Dibangun antara tahun 1113 dan 1150 atas perintah raja Suryawarman II. Suryawarman naik takhta setelah berhasil mengalahkan pangeran saingannya. Sebuah prasasti menuliskan bahwa Suryawarman memenangi perang dengan cara melompat ke punggung gajah perang musuh sekaligus membunuh musuhnya, bagaikan garuda membunuh ular naga.

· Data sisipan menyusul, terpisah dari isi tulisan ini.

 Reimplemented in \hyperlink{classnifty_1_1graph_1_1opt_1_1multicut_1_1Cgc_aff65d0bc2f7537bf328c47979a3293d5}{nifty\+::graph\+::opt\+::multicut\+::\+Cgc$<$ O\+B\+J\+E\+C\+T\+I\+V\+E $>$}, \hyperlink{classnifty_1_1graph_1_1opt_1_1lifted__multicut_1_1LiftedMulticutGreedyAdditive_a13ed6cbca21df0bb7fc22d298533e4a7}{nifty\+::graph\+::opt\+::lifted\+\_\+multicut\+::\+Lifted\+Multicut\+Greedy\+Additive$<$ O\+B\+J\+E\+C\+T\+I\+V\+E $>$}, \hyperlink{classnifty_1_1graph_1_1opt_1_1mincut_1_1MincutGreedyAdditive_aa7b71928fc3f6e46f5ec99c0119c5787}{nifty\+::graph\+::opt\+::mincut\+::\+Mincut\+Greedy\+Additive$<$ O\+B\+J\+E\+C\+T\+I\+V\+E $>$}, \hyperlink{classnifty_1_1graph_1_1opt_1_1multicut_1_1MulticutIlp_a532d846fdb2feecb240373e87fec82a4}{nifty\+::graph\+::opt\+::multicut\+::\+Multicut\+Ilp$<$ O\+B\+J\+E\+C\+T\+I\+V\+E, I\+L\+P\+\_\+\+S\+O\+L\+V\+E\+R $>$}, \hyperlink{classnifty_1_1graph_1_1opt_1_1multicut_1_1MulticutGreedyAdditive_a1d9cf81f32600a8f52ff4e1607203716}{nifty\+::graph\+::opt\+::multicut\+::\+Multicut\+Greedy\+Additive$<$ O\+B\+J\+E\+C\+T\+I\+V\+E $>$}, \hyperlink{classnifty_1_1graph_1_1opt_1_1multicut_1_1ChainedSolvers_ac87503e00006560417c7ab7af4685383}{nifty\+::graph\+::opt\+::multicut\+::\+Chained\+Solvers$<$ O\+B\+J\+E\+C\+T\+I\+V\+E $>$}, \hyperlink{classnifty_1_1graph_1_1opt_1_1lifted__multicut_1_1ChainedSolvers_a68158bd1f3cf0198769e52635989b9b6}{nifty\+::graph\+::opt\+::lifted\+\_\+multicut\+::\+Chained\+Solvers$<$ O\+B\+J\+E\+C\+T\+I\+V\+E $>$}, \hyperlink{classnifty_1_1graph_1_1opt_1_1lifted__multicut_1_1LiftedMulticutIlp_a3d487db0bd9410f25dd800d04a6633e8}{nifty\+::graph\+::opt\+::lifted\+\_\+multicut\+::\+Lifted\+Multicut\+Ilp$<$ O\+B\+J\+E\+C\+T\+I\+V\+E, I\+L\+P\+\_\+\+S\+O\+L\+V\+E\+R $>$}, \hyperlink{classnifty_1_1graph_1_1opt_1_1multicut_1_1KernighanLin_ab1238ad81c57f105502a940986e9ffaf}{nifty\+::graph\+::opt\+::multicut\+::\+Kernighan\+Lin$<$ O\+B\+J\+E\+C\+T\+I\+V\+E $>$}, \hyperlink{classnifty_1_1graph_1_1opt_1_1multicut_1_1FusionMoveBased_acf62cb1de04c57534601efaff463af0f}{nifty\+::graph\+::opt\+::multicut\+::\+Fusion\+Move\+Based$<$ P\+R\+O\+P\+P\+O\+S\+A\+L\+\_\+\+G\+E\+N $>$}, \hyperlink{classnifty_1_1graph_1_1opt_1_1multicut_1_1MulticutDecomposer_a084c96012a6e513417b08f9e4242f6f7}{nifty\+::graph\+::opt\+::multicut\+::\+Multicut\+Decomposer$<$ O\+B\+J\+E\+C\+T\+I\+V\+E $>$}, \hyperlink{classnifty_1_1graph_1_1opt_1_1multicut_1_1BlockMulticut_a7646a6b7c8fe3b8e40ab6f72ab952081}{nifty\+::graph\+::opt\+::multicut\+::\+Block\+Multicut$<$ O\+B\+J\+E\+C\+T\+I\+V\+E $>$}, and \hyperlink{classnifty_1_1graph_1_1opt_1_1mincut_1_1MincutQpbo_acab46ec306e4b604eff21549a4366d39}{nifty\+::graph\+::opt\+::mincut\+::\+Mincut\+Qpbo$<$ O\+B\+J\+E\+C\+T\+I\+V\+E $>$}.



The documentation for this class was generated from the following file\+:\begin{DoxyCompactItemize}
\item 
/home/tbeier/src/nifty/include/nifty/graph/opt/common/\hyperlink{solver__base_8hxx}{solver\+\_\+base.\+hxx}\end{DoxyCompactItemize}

Setelah mengkonsolidasikan posisi politiknya melalui berbagai serangan militer, diplomasi, dan administrasi domestik, Suryawarman memulai membangun Angkor Wat sebagai candi pribadinya sekaligus kuil dan makam tempat ia dimuliakan. Ia memutus tradisi raja-raja Khmer sebelumnya yang lebih mengutamakan Shiwa dengan berpaling pada aliran Waisnawa seiring bangkitnya aliran yang lebih memuliakan Wishnu ini di India.

Ia mempersembahkan candi ini untuk Wishnu dengan menyebutnya Vishnuloka, dan bukan kepada Shiwa. Dengan tembok hampir mencapai panjang 2,4 kilometer pada setiap sisinya, Angkor Wat dengan megahnya menggambarkan kosmologi Hindu, dengan menara utama yang melambangkan gunung Meru, tempat bersemayamnya para dewa. Dinding luar melambangkan kawasan gunung yang melingkari dunia. Parit besar melambangkan samudra luas.

Tema tradisionalnya adalah mengidentifikasikan dewa-raja Kamboja dengan dewa Hindu, dan tempat tinggalnya adalah kerajaan langit (swargaloka) yang nampak dari segala perwujudan akan perlambangan candi agung. Ukuran candi ini sendiri memiliki arti kosmologis sebagai simbol alam semesta.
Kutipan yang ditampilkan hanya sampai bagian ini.